ITEM 1.  IDENTITY OF ISSUER

               (a)            The name of the issuer is The Estee Lauder
                              Companies Inc. (the "Issuer").

               (b)            The address of the Issuer's principal executive
                              office is 767 Fifth Avenue, New York, New York
                              10153.


ITEM 2.  IDENTITY OF PERSON FILING

               (a)            - (c) This report is being filed by William P.
                              Lauder with a business address of 767 Fifth
                              Avenue, New York, New York 10153 (the "Reporting
                              Person"). The Reporting Person is a citizen of the
                              United States of America.

               (d)            - (e) This report covers the Issuer's Class A
                              Common Stock, par value $.01 per share (the "Class
                              A Common Stock"). The CUSIP number of the Class A
                              Common Stock is 518439 10 4.

ITEM 3.

               Not            Applicable.

ITEM 4. OWNERSHIP

               (a)            As of December 31, 2002, the Reporting Person
                              beneficially owned 10,260,138 shares of Class A
                              Common Stock as follows: (i) 1,168,240 shares of
                              Class A Common Stock and 2,264,038 shares of Class
                              B Common Stock held directly by the Reporting
                              Person; (ii) 2,355,782 shares of Class A Common
                              Stock and 3,829,216 shares of Class B Common
                              Stock, par value $.01 per share, of the Issuer
                              (the "Class B Common Stock"), held indirectly as a
                              co-trustee of The 1992 Leonard A. Lauder Grantor
                              Retained Annuity Trust (the "GRAT"); (iii) 313,862
                              shares of Class A Common Stock held indirectly as
                              a director of The Lauder Foundation; and (iv)
                              329,000 shares of Class A Common Stock subject to
                              exercisable stock options held by the Reporting
                              Person.

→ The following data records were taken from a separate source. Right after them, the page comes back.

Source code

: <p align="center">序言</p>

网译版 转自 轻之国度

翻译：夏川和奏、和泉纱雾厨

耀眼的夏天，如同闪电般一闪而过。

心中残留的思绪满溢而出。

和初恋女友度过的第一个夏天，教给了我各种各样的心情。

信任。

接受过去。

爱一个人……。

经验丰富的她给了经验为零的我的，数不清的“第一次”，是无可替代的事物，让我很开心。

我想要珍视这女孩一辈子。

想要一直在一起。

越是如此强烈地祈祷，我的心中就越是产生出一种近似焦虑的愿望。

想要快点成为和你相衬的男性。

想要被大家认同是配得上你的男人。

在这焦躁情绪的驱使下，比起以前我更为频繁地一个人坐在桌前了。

The Reporting Person disclaims beneficial
                              ownership of the 313,862 shares of Class A Common
                              Stock held indirectly as a director of The Lauder
                              Foundation.

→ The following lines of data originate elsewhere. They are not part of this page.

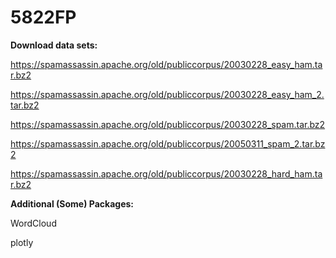 # 5822FP

__Download data sets:__

https://spamassassin.apache.org/old/publiccorpus/20030228_easy_ham.tar.bz2

https://spamassassin.apache.org/old/publiccorpus/20030228_easy_ham_2.tar.bz2

https://spamassassin.apache.org/old/publiccorpus/20030228_spam.tar.bz2

https://spamassassin.apache.org/old/publiccorpus/20050311_spam_2.tar.bz2

https://spamassassin.apache.org/old/publiccorpus/20030228_hard_ham.tar.bz2

__Additional (Some) Packages:__

WordCloud

plotly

               (b)            Each share of Class B Common Stock is convertible
                              at the option of the holder into one share of
                              Class A Common Stock and is automatically
                              converted into one share of Class A Common Stock
                              upon transfer to a person who is not a Permitted
                              Transferee, as that term is defined in the
                              Issuer's Certificate of Incorporation. Assuming



                               Page 3 of 8 Pages

                              conversion of all such shares of Class B Common
                              Stock beneficially owned by the Reporting Person,
                              the Reporting Person would beneficially own
                              10,260,138 shares of Class A Common Stock, which
                              would constitute 7.9% of the number of shares of
                              Class A Common Stock outstanding.

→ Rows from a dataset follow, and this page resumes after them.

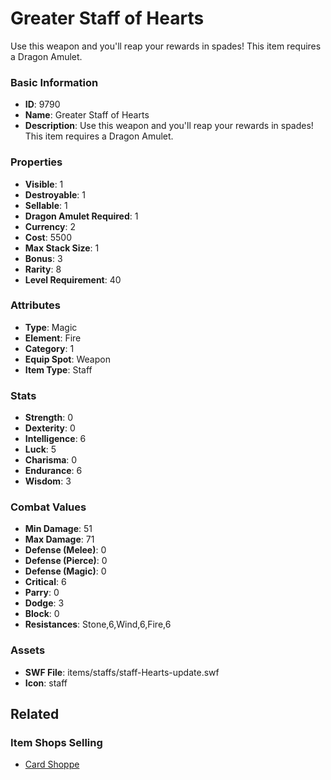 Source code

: # Greater Staff of Hearts

Use this weapon and you'll reap your rewards in spades! This item requires a Dragon Amulet.

### Basic Information

- **ID**: 9790
- **Name**: Greater Staff of Hearts
- **Description**: Use this weapon and you&#039;ll reap your rewards in spades! This item requires a Dragon Amulet.

### Properties

- **Visible**: 1
- **Destroyable**: 1
- **Sellable**: 1
- **Dragon Amulet Required**: 1
- **Currency**: 2
- **Cost**: 5500
- **Max Stack Size**: 1
- **Bonus**: 3
- **Rarity**: 8
- **Level Requirement**: 40

### Attributes

- **Type**: Magic
- **Element**: Fire
- **Category**: 1
- **Equip Spot**: Weapon
- **Item Type**: Staff

### Stats

- **Strength**: 0
- **Dexterity**: 0
- **Intelligence**: 6
- **Luck**: 5
- **Charisma**: 0
- **Endurance**: 6
- **Wisdom**: 3

### Combat Values

- **Min Damage**: 51
- **Max Damage**: 71
- **Defense (Melee)**: 0
- **Defense (Pierce)**: 0
- **Defense (Magic)**: 0
- **Critical**: 6
- **Parry**: 0
- **Dodge**: 3
- **Block**: 0
- **Resistances**: Stone,6,Wind,6,Fire,6

### Assets

- **SWF File**: items/staffs/staff-Hearts-update.swf
- **Icon**: staff

## Related

### Item Shops Selling

- [Card Shoppe](../item-shops/340-card-shoppe.md)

                              Each share of Class A Common Stock entitles the
                              holder to one vote on each matter submitted to a
                              vote of the Issuer's stockholders and each share
                              of Class B Common Stock entitles the holder to ten
                              votes on each such matter, including the election
                              of directors of the Issuer. Assuming no conversion
                              of any of the outstanding shares of Class B Common
                              Stock, the 4,166,884 shares of Class A Common
                              Stock and the 6,093,254 shares of Class B Common
                              Stock beneficially owned by the Reporting Person
                              constitute 5.4% of the aggregate voting power of
                              the Issuer.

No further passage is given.